Missense variants in MC4R gene are associated with obesity in cats
Salah Aldin Mousa Basha, Iraz Akis

TL;DR
This study found that specific genetic variants in the MC4R gene are linked to obesity in cats, suggesting a genetic basis for feline weight issues.
Contribution
The study identifies six SNPs in the feline MC4R gene, four of which are newly discovered, and links one SNP to obesity.
Findings
Six SNPs were identified in the feline MC4R gene, with four being newly discovered.
A significant association was found between SNP rs783632116 and obesity in cats.

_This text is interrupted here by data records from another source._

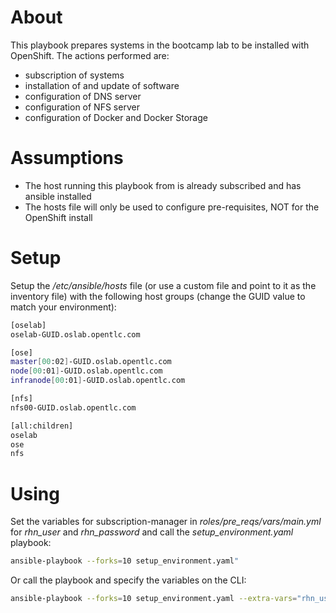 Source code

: # About
This playbook prepares systems in the bootcamp lab to be installed with OpenShift. The actions performed are:
* subscription of systems
* installation of and update of software
* configuration of DNS server
* configuration of NFS server
* configuration of Docker and Docker Storage

# Assumptions

* The host running this playbook from is already subscribed and has ansible installed
* The hosts file will only be used to configure pre-requisites, NOT for the OpenShift install

# Setup

Setup the */etc/ansible/hosts* file (or use a custom file and point to it as the inventory file) with the following host groups (change the GUID value to match your environment):

```bash
[oselab]
oselab-GUID.oslab.opentlc.com

[ose]
master[00:02]-GUID.oslab.opentlc.com
node[00:01]-GUID.oslab.opentlc.com
infranode[00:01]-GUID.oslab.opentlc.com

[nfs]
nfs00-GUID.oslab.opentlc.com

[all:children]
oselab
ose
nfs
```

# Using

Set the variables for subscription-manager in *roles/pre_reqs/vars/main.yml* for *rhn_user* and *rhn_password* and call the *setup_environment.yaml* playbook:

```bash
ansible-playbook --forks=10 setup_environment.yaml"
```

Or call the playbook and specify the variables on the CLI:

```bash
ansible-playbook --forks=10 setup_environment.yaml --extra-vars="rhn_user=my.user rhn_password=my.password"
```
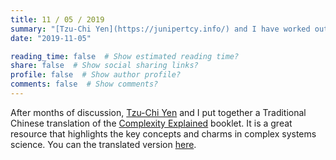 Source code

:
 ```yaml
---
title: 11 / 05 / 2019
summary: "[Tzu-Chi Yen](https://junipertcy.info/) and I have worked out a Traditional Chinese version of the [Complexity Explained](https://complexityexplained.github.io/) booklet."
date: "2019-11-05"

reading_time: false  # Show estimated reading time?
share: false  # Show social sharing links?
profile: false  # Show author profile?
comments: false  # Show comments?
---
```


After months of discussion, [Tzu-Chi Yen](https://junipertcy.info/) and I put together a Traditional Chinese translation of the [Complexity Explained](https://complexityexplained.github.io/) booklet.
It is a great resource that highlights the key concepts and charms in complex systems science.
You can the translated version [here](https://complexityexplained.github.io/ComplexityExplained[Chinese].pdf).
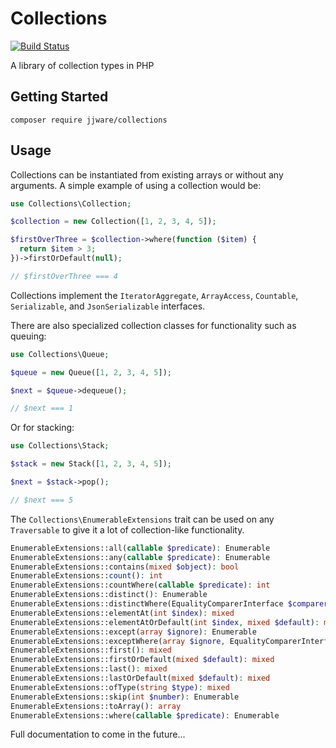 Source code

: # Collections
[![Build Status](https://travis-ci.org/jjware/Collections.svg?branch=master)](https://travis-ci.org/jjware/Collections)

A library of collection types in PHP

## Getting Started
```composer require jjware/collections```

## Usage
Collections can be instantiated from existing arrays or without any arguments. A simple example of using a collection would be:
```php
use Collections\Collection;

$collection = new Collection([1, 2, 3, 4, 5]);

$firstOverThree = $collection->where(function ($item) {
  return $item > 3;
})->firstOrDefault(null);

// $firstOverThree === 4
```
Collections implement the `IteratorAggregate`, `ArrayAccess`, `Countable`, `Serializable`, and `JsonSerializable` interfaces.

There are also specialized collection classes for functionality such as queuing:
```php
use Collections\Queue;

$queue = new Queue([1, 2, 3, 4, 5]);

$next = $queue->dequeue();

// $next === 1
```
Or for stacking:
```php
use Collections\Stack;

$stack = new Stack([1, 2, 3, 4, 5]);

$next = $stack->pop();

// $next === 5
```
The `Collections\EnumerableExtensions` trait can be used on any `Traversable` to give it a lot of collection-like functionality.
```php
EnumerableExtensions::all(callable $predicate): Enumerable
EnumerableExtensions::any(callable $predicate): Enumerable
EnumerableExtensions::contains(mixed $object): bool
EnumerableExtensions::count(): int
EnumerableExtensions::countWhere(callable $predicate): int
EnumerableExtensions::distinct(): Enumerable
EnumerableExtensions::distinctWhere(EqualityComparerInterface $comparer): Enumerable
EnumerableExtensions::elementAt(int $index): mixed
EnumerableExtensions::elementAtOrDefault(int $index, mixed $default): mixed
EnumerableExtensions::except(array $ignore): Enumerable
EnumerableExtensions::exceptWhere(array $ignore, EqualityComparerInterface $comparer): Enumerable
EnumerableExtensions::first(): mixed
EnumerableExtensions::firstOrDefault(mixed $default): mixed
EnumerableExtensions::last(): mixed
EnumerableExtensions::lastOrDefault(mixed $default): mixed
EnumerableExtensions::ofType(string $type): mixed
EnumerableExtensions::skip(int $number): Enumerable
EnumerableExtensions::toArray(): array
EnumerableExtensions::where(callable $predicate): Enumerable
```

Full documentation to come in the future...
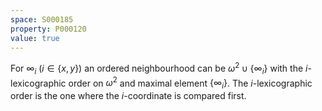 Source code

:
 ```yaml
---
space: S000185
property: P000120
value: true
---
```


For $\infty_i$ ($i\in\{x,y\}$) an ordered neighbourhood
can be $\omega^2\cup\{\infty_i\}$ with the $i$-lexicographic order on $\omega^2$ and maximal element $\{\infty_i\}$. The $i$-lexicographic order is the one where the $i$-coordinate is compared first.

Non-synonymous SNPs rs783632116, ss11356259660, and ss11356259661 were significantly associated with feline Body Mass Index.
Abstract
Obesity stands out as the most common multifactorial nutritional problem affecting domestic cats. According to studies, the prevalence of overweight or obese cats varies between 11.5% and 63%. Various factors such as breed, age, gender, reproductive status, owner-pet relationship, diet type, and environmental factors have been identified as potential risk factors for the development of obesity in cats. Among the genes involved in regulating energy balance, one of the prominent genes is melanocortin-4 receptor gene (MC4R). A specific missense variant in the feline MC4R gene (c.92 C > T) has been associated with overweight in diabetic domestic shorthaired cats. In this study, it was aimed to determine the polymorphisms in MC4R gene in random bred cats and cats belonging to a registered breed in Turkey and to investigate their relationship with obesity. Blood samples from 30 obese and 20…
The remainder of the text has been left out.